## [Data]
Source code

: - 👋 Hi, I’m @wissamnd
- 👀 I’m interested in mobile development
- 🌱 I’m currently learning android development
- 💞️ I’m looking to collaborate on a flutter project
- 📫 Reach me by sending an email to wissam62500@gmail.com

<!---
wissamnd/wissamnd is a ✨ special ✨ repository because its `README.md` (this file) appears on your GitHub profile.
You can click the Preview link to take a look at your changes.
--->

## [Exercise goal]
Looking at the records above, say how many of their lines include the word "wissamnd", with no other words.

## [Result of this task]
2